# Stored items from a collection
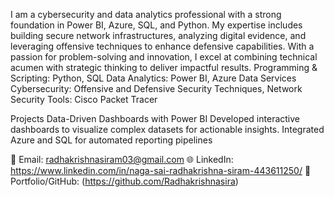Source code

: I am a cybersecurity and data analytics professional with a strong foundation in Power BI, Azure, SQL, and Python. My expertise includes building secure network infrastructures, analyzing digital evidence, and leveraging offensive techniques to enhance defensive capabilities. With a passion for problem-solving and innovation, I excel at combining technical acumen with strategic thinking to deliver impactful results.
Programming & Scripting: Python, SQL
Data Analytics: Power BI, Azure Data Services
Cybersecurity: Offensive and Defensive Security Techniques, Network Security
Tools: Cisco Packet Tracer

Projects
 Data-Driven Dashboards with Power BI
Developed interactive dashboards to visualize complex datasets for actionable insights.
Integrated Azure and SQL for automated reporting pipelines

📧 Email: radhakrishnasiram03@gmail.com
🌐 LinkedIn: https://www.linkedin.com/in/naga-sai-radhakrishna-siram-443611250/
💼 Portfolio/GitHub: (https://github.com/Radhakrishnasira)

<!---
Radhakrishnasira/Radhakrishnasira is a ✨ special ✨ repository because its `README.md` (this file) appears on your GitHub profile.
You can click the Preview link to take a look at your changes.
--->
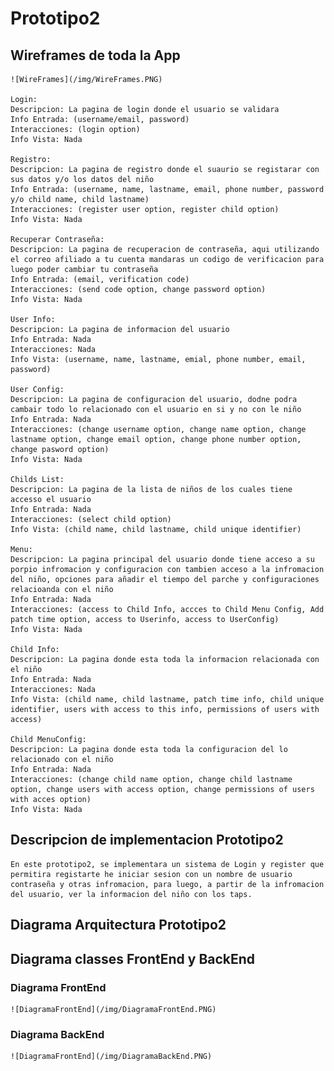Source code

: # Prototipo2
## Wireframes de toda la App
    
    ![WireFrames](/img/WireFrames.PNG)

    Login: 
    Descripcion: La pagina de login donde el usuario se validara
    Info Entrada: (username/email, password)
    Interacciones: (login option)
    Info Vista: Nada

    Registro:
    Descripcion: La pagina de registro donde el suaurio se registarar con sus datos y/o los datos del niño
    Info Entrada: (username, name, lastname, email, phone number, password y/o child name, child lastname)
    Interacciones: (register user option, register child option)
    Info Vista: Nada

    Recuperar Contraseña: 
    Descripcion: La pagina de recuperacion de contraseña, aqui utilizando el correo afiliado a tu cuenta mandaras un codigo de verificacion para luego poder cambiar tu contraseña
    Info Entrada: (email, verification code)
    Interacciones: (send code option, change password option)
    Info Vista: Nada

    User Info:
    Descripcion: La pagina de informacion del usuario
    Info Entrada: Nada
    Interacciones: Nada
    Info Vista: (username, name, lastname, emial, phone number, email, password)

    User Config:
    Descripcion: La pagina de configuracion del usuario, dodne podra cambair todo lo relacionado con el usuario en si y no con le niño
    Info Entrada: Nada
    Interacciones: (change username option, change name option, change lastname option, change email option, change phone number option, change pasword option)
    Info Vista: Nada

    Childs List:
    Descripcion: La pagina de la lista de niños de los cuales tiene accesso el usuario
    Info Entrada: Nada
    Interacciones: (select child option)
    Info Vista: (child name, child lastname, child unique identifier)

    Menu: 
    Descripcion: La pagina principal del usuario donde tiene acceso a su porpio infromacion y configuracion con tambien acceso a la infromacion del niño, opciones para añadir el tiempo del parche y configuraciones relacioanda con el niño
    Info Entrada: Nada
    Interacciones: (access to Child Info, accces to Child Menu Config, Add patch time option, access to Userinfo, access to UserConfig)
    Info Vista: Nada

    Child Info:
    Descripcion: La pagina donde esta toda la informacion relacionada con el niño
    Info Entrada: Nada
    Interacciones: Nada
    Info Vista: (child name, child lastname, patch time info, child unique identifier, users with access to this info, permissions of users with access)

    Child MenuConfig:
    Descripcion: La pagina donde esta toda la configuracion del lo relacionado con el niño
    Info Entrada: Nada
    Interacciones: (change child name option, change child lastname option, change users with access option, change permissions of users with acces option)
    Info Vista: Nada

## Descripcion de implementacion Prototipo2
    En este prototipo2, se implementara un sistema de Login y register que permitira registarte he iniciar sesion con un nombre de usuario contraseña y otras infromacion, para luego, a partir de la infromacion del usuario, ver la informacion del niño con los taps.
## Diagrama Arquitectura Prototipo2

## Diagrama classes FrontEnd y BackEnd
### Diagrama FrontEnd
    ![DiagramaFrontEnd](/img/DiagramaFrontEnd.PNG)
### Diagrama BackEnd
    ![DiagramaFrontEnd](/img/DiagramaBackEnd.PNG)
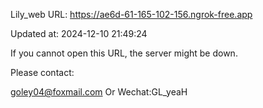 Lily_web URL: https://ae6d-61-165-102-156.ngrok-free.app

Updated at: 2024-12-10 21:49:24

If you cannot open this URL, the server might be down.

Please contact: 

goley04@foxmail.com Or Wechat:GL_yeaH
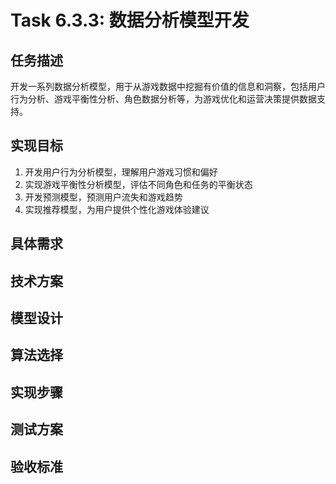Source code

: # Task 6.3.3: 数据分析模型开发

## 任务描述

开发一系列数据分析模型，用于从游戏数据中挖掘有价值的信息和洞察，包括用户行为分析、游戏平衡性分析、角色数据分析等，为游戏优化和运营决策提供数据支持。

## 实现目标

1. 开发用户行为分析模型，理解用户游戏习惯和偏好
2. 实现游戏平衡性分析模型，评估不同角色和任务的平衡状态
3. 开发预测模型，预测用户流失和游戏趋势
4. 实现推荐模型，为用户提供个性化游戏体验建议

## 具体需求

## 技术方案

## 模型设计

## 算法选择

## 实现步骤

## 测试方案

## 验收标准
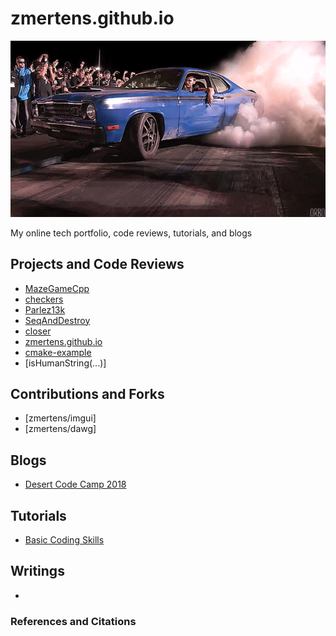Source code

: # zmertens.github.io

![](resources/burnout.gif)

My online tech portfolio, code reviews, tutorials, and blogs

## Projects and Code Reviews

 - [MazeGameCpp](github.com/zmertens/MazeGameCpp)
 - [checkers](github.com/zmertens/checkers)
 - [Parlez13k](github.com/zmertens/Parlez13k)
 - [SeqAndDestroy](github.com/zmertens/SeqAndDestroy)
 - [closer]()
 - [zmertens.github.io]()
 - [cmake-example]()
 - [isHumanString(...)]

## Contributions and Forks

 - [zmertens/imgui]
 - [zmertens/dawg]

## Blogs

 - [Desert Code Camp 2018](blogs/desert_code_camp_2018.blog)

## Tutorials

 - [Basic Coding Skills](https://youtu.be/fNjzV-9jpA0)

## Writings

 - 

### References and Citations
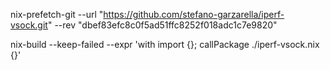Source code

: nix-prefetch-git --url "https://github.com/stefano-garzarella/iperf-vsock.git" --rev "dbef83efc8c0f5ad51ffc8252f018adc1c7e9820"

nix-build --keep-failed --expr 'with import <nixpkgs> {}; callPackage ./iperf-vsock.nix {}'
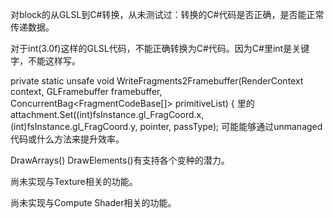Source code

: ﻿对block的从GLSL到C#转换，从未测试过：转换的C#代码是否正确，是否能正常传递数据。

对于int(3.0f)这样的GLSL代码，不能正确转换为C#代码。因为C#里int是关键字，不能这样写。

private static unsafe void WriteFragments2Framebuffer(RenderContext context, GLFramebuffer framebuffer, ConcurrentBag<FragmentCodeBase[]> primitiveList) {
里的
attachment.Set((int)fsInstance.gl_FragCoord.x, (int)fsInstance.gl_FragCoord.y, pointer, passType);
可能能够通过unmanaged代码或什么方法来提升效率。

DrawArrays() DrawElements()有支持各个变种的潜力。

尚未实现与Texture相关的功能。

尚未实现与Compute Shader相关的功能。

# PROBLEM
Should the entries hold any pictures, please omit those and print the remaining text exactly.

# OUTPUT BELOW
Source code

: I am a cybersecurity and data analytics professional with a strong foundation in Power BI, Azure, SQL, and Python. My expertise includes building secure network infrastructures, analyzing digital evidence, and leveraging offensive techniques to enhance defensive capabilities. With a passion for problem-solving and innovation, I excel at combining technical acumen with strategic thinking to deliver impactful results.
Programming & Scripting: Python, SQL
Data Analytics: Power BI, Azure Data Services
Cybersecurity: Offensive and Defensive Security Techniques, Network Security
Tools: Cisco Packet Tracer

Projects
 Data-Driven Dashboards with Power BI
Developed interactive dashboards to visualize complex datasets for actionable insights.
Integrated Azure and SQL for automated reporting pipelines

📧 Email: radhakrishnasiram03@gmail.com
🌐 LinkedIn: https://www.linkedin.com/in/naga-sai-radhakrishna-siram-443611250/
💼 Portfolio/GitHub: (https://github.com/Radhakrishnasira)

<!---
Radhakrishnasira/Radhakrishnasira is a ✨ special ✨ repository because its `README.md` (this file) appears on your GitHub profile.
You can click the Preview link to take a look at your changes.
--->
Source code

: # Prototipo2
## Wireframes de toda la App
    
    ![WireFrames](/img/WireFrames.PNG)

    Login: 
    Descripcion: La pagina de login donde el usuario se validara
    Info Entrada: (username/email, password)
    Interacciones: (login option)
    Info Vista: Nada

    Registro:
    Descripcion: La pagina de registro donde el suaurio se registarar con sus datos y/o los datos del niño
    Info Entrada: (username, name, lastname, email, phone number, password y/o child name, child lastname)
    Interacciones: (register user option, register child option)
    Info Vista: Nada

    Recuperar Contraseña: 
    Descripcion: La pagina de recuperacion de contraseña, aqui utilizando el correo afiliado a tu cuenta mandaras un codigo de verificacion para luego poder cambiar tu contraseña
    Info Entrada: (email, verification code)
    Interacciones: (send code option, change password option)
    Info Vista: Nada

    User Info:
    Descripcion: La pagina de informacion del usuario
    Info Entrada: Nada
    Interacciones: Nada
    Info Vista: (username, name, lastname, emial, phone number, email, password)

    User Config:
    Descripcion: La pagina de configuracion del usuario, dodne podra cambair todo lo relacionado con el usuario en si y no con le niño
    Info Entrada: Nada
    Interacciones: (change username option, change name option, change lastname option, change email option, change phone number option, change pasword option)
    Info Vista: Nada

    Childs List:
    Descripcion: La pagina de la lista de niños de los cuales tiene accesso el usuario
    Info Entrada: Nada
    Interacciones: (select child option)
    Info Vista: (child name, child lastname, child unique identifier)

    Menu: 
    Descripcion: La pagina principal del usuario donde tiene acceso a su porpio infromacion y configuracion con tambien acceso a la infromacion del niño, opciones para añadir el tiempo del parche y configuraciones relacioanda con el niño
    Info Entrada: Nada
    Interacciones: (access to Child Info, accces to Child Menu Config, Add patch time option, access to Userinfo, access to UserConfig)
    Info Vista: Nada

    Child Info:
    Descripcion: La pagina donde esta toda la informacion relacionada con el niño
    Info Entrada: Nada
    Interacciones: Nada
    Info Vista: (child name, child lastname, patch time info, child unique identifier, users with access to this info, permissions of users with access)

    Child MenuConfig:
    Descripcion: La pagina donde esta toda la configuracion del lo relacionado con el niño
    Info Entrada: Nada
    Interacciones: (change child name option, change child lastname option, change users with access option, change permissions of users with acces option)
    Info Vista: Nada

## Descripcion de implementacion Prototipo2
    En este prototipo2, se implementara un sistema de Login y register que permitira registarte he iniciar sesion con un nombre de usuario contraseña y otras infromacion, para luego, a partir de la infromacion del usuario, ver la informacion del niño con los taps.
## Diagrama Arquitectura Prototipo2

## Diagrama classes FrontEnd y BackEnd
### Diagrama FrontEnd
    ![DiagramaFrontEnd](/img/DiagramaFrontEnd.PNG)
### Diagrama BackEnd
    ![DiagramaFrontEnd](/img/DiagramaBackEnd.PNG)
 Lily_web URL: https://ae6d-61-165-102-156.ngrok-free.app

Updated at: 2024-12-10 21:49:24

If you cannot open this URL, the server might be down.

Please contact: 

goley04@foxmail.com Or Wechat:GL_yeaH
Source code

: # Task 6.3.3: 数据分析模型开发

## 任务描述

开发一系列数据分析模型，用于从游戏数据中挖掘有价值的信息和洞察，包括用户行为分析、游戏平衡性分析、角色数据分析等，为游戏优化和运营决策提供数据支持。

## 实现目标

1. 开发用户行为分析模型，理解用户游戏习惯和偏好
2. 实现游戏平衡性分析模型，评估不同角色和任务的平衡状态
3. 开发预测模型，预测用户流失和游戏趋势
4. 实现推荐模型，为用户提供个性化游戏体验建议

## 具体需求

## 技术方案

## 模型设计

## 算法选择

## 实现步骤

## 测试方案

## 验收标准
Source code

: # zmertens.github.io

![](resources/burnout.gif)

My online tech portfolio, code reviews, tutorials, and blogs

## Projects and Code Reviews

 - [MazeGameCpp](github.com/zmertens/MazeGameCpp)
 - [checkers](github.com/zmertens/checkers)
 - [Parlez13k](github.com/zmertens/Parlez13k)
 - [SeqAndDestroy](github.com/zmertens/SeqAndDestroy)
 - [closer]()
 - [zmertens.github.io]()
 - [cmake-example]()
 - [isHumanString(...)]

## Contributions and Forks

 - [zmertens/imgui]
 - [zmertens/dawg]

## Blogs

 - [Desert Code Camp 2018](blogs/desert_code_camp_2018.blog)

## Tutorials

 - [Basic Coding Skills](https://youtu.be/fNjzV-9jpA0)

## Writings

 - 

### References and Citations
Source code

: nix-prefetch-git --url "https://github.com/stefano-garzarella/iperf-vsock.git" --rev "dbef83efc8c0f5ad51ffc8252f018adc1c7e9820"

nix-build --keep-failed --expr 'with import <nixpkgs> {}; callPackage ./iperf-vsock.nix {}'
Source code

: ﻿对block的从GLSL到C#转换，从未测试过：转换的C#代码是否正确，是否能正常传递数据。

对于int(3.0f)这样的GLSL代码，不能正确转换为C#代码。因为C#里int是关键字，不能这样写。

private static unsafe void WriteFragments2Framebuffer(RenderContext context, GLFramebuffer framebuffer, ConcurrentBag<FragmentCodeBase[]> primitiveList) {
里的
attachment.Set((int)fsInstance.gl_FragCoord.x, (int)fsInstance.gl_FragCoord.y, pointer, passType);
可能能够通过unmanaged代码或什么方法来提升效率。

DrawArrays() DrawElements()有支持各个变种的潜力。

尚未实现与Texture相关的功能。

尚未实现与Compute Shader相关的功能。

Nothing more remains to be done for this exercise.